Lo que ayer se amuchó en Rosario es una expresión inigualable del pensamiento más reaccionario de esta sociedad, en algunos casos representado por los grupos tradicionales del privilegio; en otros por la inconsciencia social de sectores medios, urbanos y campestres, unidos bajo la bandera del individualismo pequeño burgués y la genética gorila; y en otros por el oportunismo político de liberales y hasta de tribus que se dicen de izquierda. Si se le agrega que se les sumó la Iglesia, sólo que con el cinismo de vías indirectas, el cartón está lleno salvo por un casillero faltante que es la buena noticia: no hay partido militar. Tampoco acompaña el resto del establishment, es cierto, beneficiado por el tipo de cambio alto, la recuperación del poder adquisitivo de algunas franjas medias y, a pesar de que el estilo gubernamental no les resulta muy simpático, la certeza de que el oficialismo es lo único que hay en condiciones de administrar la política. De hecho, están negociando un acuerdo a largo plazo que el Gobierno quiere presentar como el Acuerdo del Bicentenario. Pero las medidas de fuerza del movimiento campestre perjudicaron el clima de buenos negocios, y ya advirtieron que sin el concurso del “campo”, en un país agropecuario, el pacto no tendría sentido. De manera que no se está ante un conflicto menor, porque el poder de fuego de los gauchócratas, lejos de ser todopoderoso, ya demostró que sí les alcanza para lastimar. En el funcionamiento concreto de la economía y en el hecho de que, por un cúmulo de factores, se reaglutinó en torno de ellos un pedazo considerable de la derecha (si quiere vérselo desde una categoría de diferenciación con los rasgos progres del kirchnerismo) o de la derecha de la derecha (si se prefiere juzgarlo con ortodoxia).

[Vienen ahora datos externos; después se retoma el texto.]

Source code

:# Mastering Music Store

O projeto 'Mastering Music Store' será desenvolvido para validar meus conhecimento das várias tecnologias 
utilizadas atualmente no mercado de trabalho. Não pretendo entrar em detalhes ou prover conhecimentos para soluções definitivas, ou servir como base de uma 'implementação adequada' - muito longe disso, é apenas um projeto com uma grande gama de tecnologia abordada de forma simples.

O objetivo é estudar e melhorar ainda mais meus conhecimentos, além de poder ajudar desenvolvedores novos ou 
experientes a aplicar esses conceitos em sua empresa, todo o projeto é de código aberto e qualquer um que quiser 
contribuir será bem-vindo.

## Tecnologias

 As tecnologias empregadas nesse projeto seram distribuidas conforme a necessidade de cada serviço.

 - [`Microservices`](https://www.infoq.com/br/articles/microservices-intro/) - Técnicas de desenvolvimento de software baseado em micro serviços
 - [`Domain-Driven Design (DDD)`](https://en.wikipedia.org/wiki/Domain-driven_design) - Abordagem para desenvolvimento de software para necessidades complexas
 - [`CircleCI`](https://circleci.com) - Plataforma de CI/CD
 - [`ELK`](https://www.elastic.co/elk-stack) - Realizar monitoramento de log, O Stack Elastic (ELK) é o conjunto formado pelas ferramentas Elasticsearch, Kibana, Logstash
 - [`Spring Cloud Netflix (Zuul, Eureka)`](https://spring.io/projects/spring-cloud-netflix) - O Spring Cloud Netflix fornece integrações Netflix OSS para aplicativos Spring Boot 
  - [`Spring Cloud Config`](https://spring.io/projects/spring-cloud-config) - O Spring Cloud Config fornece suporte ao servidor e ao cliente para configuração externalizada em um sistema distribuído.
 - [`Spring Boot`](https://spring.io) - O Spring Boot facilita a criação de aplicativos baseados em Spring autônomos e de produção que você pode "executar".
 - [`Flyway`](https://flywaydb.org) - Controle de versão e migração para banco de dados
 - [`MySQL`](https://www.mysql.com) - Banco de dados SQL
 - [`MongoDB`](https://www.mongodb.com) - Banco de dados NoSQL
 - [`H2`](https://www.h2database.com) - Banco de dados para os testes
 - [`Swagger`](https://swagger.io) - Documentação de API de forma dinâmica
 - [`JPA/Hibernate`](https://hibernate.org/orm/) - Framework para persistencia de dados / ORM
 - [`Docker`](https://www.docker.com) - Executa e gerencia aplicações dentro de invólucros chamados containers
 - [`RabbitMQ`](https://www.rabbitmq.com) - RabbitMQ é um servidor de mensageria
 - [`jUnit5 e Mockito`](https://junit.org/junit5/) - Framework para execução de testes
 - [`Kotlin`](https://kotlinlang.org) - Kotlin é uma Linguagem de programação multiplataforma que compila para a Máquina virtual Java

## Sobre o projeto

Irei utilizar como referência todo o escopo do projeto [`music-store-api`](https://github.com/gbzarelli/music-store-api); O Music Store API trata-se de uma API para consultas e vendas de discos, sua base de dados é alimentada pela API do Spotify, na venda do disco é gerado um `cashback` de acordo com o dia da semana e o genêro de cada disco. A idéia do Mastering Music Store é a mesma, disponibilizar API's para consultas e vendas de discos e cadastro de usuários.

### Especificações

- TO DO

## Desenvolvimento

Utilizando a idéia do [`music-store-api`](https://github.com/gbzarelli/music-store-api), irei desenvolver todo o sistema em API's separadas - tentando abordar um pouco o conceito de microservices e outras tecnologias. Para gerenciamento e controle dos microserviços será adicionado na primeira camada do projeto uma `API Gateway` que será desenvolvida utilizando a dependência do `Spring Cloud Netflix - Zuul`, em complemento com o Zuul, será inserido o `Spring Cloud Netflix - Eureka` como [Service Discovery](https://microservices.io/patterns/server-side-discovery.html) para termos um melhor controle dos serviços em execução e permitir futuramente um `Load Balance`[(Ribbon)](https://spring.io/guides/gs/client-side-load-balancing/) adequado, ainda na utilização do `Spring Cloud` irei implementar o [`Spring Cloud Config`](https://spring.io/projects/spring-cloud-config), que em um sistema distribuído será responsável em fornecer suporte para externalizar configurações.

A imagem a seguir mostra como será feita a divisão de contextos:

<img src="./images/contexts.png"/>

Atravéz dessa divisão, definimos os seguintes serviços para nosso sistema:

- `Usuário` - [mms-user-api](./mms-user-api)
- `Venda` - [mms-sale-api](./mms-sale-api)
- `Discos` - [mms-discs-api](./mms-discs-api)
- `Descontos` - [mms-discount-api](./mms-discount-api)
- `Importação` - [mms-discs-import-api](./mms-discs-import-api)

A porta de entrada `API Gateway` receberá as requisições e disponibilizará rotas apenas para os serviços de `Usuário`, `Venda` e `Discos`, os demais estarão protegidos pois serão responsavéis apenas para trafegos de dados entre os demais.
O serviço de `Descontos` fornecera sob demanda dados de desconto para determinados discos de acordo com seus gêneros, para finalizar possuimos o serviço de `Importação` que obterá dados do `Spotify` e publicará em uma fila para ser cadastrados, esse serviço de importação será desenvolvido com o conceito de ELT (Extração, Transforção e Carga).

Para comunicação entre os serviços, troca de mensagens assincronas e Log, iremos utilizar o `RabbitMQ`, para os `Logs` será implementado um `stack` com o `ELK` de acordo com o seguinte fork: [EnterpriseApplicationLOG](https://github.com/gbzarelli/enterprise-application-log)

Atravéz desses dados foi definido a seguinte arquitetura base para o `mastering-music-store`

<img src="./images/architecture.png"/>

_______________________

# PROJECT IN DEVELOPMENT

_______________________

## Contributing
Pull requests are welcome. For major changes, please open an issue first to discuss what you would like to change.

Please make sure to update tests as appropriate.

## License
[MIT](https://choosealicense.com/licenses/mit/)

El Gobierno está herido y comenzó su desgaste notablemente antes de lo imaginado. Consumió buena parte de su capital político, en gran medida gracias a deficiencias propias que pudo evitar con algo menos de arrogancia y algo más de muñeca. Pero chuparse el dedo frente a lo que juntó en contra sería una ingenuidad de proyecciones peligrosas. Correrlo por izquierda para que se eleve su techo, que hasta ahora es pobrísimo, no debería significar desprecio por el piso o subsuelo que se alcanzó. Y uno de los mosaicos de esa superficie es que el Estado tiene derecho a apropiarse de rentas descomunales, como las del “campo”. Que no haga lo mismo con las tasas de ganancia de otros sectores no invalida lo que sí afecta.

Ayer fue el Día de la Escarapela de Soja y no hay lugar para distracciones. Hay el pecho y hay el culo. Que cada quien se haga cargo de dónde se la pone.